To investigate GINS function in greater detail, ChIP (chromatin immunoprecipitation) [34] was used to ask whether the GINS proteins associated with replicating DNA in cells proceeding slowly through S-phase at low temperature or at low concentrations of the ribonucleotide reductase inhibitor HU (hydroxyurea). In both cases, GINS proteins were found to associate with origin sequences in early S-phase, before moving with the replication fork from origin to non-origin DNA as replication continued [5,28]. In addition to this, GINS was shown by density substitution experiments to be required both for replication fork establishment at origins and, importantly, also for replication fork progression, demonstrating that the GINS complex is not merely a passenger at the fork but an active participant [3]. Consistent with GINS being required for replication fork establishment at origins, neutral/neutral two-dimensional gel analysis showed firing of the budding yeast replication origin ARS1 to be reduced in sld5 and psf1 mutants [5].

The origin association of GINS is dependent on both Sld3 and Dpb11 function: when sld5-3 or dpb11-26 cells are released into S-phase from G1 at their restrictive temperatures, no binding of GINS to origins can be detected by ChIP [5], suggesting that this event is downstream of Sld3 and Dpb11 function (see Figure 1).

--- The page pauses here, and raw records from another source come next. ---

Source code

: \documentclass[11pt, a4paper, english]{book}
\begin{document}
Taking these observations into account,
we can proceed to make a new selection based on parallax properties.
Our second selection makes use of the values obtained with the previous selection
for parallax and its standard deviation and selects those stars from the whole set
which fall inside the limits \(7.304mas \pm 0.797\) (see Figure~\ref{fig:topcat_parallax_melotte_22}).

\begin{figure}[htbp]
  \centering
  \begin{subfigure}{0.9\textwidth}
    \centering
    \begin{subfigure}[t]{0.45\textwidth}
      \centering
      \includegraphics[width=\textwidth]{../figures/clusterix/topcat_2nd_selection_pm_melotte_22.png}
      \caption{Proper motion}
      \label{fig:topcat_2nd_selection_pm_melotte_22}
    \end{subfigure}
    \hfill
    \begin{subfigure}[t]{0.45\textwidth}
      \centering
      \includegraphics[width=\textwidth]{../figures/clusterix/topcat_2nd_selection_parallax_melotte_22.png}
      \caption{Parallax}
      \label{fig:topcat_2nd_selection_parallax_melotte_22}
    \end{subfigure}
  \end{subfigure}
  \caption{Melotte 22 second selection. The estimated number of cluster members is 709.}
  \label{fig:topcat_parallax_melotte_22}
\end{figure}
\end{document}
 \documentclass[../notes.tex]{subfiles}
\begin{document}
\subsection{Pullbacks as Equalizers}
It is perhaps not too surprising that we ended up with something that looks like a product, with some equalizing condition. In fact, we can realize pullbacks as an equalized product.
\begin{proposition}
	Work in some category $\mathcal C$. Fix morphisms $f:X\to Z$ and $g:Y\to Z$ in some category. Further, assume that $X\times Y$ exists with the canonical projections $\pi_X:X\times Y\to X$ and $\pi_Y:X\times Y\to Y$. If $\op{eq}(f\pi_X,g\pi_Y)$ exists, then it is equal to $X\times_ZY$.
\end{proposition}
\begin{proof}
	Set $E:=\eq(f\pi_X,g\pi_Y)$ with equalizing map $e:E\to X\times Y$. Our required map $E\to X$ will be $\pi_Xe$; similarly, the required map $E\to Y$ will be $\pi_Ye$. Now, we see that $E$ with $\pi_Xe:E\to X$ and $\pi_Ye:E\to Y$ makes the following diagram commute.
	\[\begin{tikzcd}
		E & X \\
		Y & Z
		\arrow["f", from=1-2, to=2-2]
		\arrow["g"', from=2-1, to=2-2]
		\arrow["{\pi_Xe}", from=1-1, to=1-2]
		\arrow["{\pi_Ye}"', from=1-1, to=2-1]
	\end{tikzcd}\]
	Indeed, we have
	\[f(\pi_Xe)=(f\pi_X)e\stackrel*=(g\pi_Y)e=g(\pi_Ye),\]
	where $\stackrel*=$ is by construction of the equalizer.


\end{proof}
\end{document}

However, GINS function is required for Dpb11 to associate with origins, indicating that GINS and Dpb11 origin binding are mutually dependent events. As noted above, there are indications that GINS and Dpb11 are present in a distinct complex, termed the pre-LC, along with Sld2 and Polε [25]; it is tempting to speculate that the observed interdependency of GINS and Dpb11 reflects the consequences of disruption of this complex.

GINS is also required for Cdc45 chromatin binding [5], but not for initial recruitment of Cdc45 to origins during late G1. However, GINS is required to allow Cdc45 to move away from origins as replication progresses, as well as for the stable association of Cdc45 with origin sequences in cells in which replication is stalled by inactivation of GINS using a heat-inducible degron-tagged Psf2 protein [28].

Fission yeast

The four subunits of GINS in the fission yeast S. pombe are similar in sequence to their budding yeast counterparts and are presumed to form a similar heterotetrameric complex. As in budding yeast, ChIP has been used to show that GINS associates with origin DNA in early S-phase [35].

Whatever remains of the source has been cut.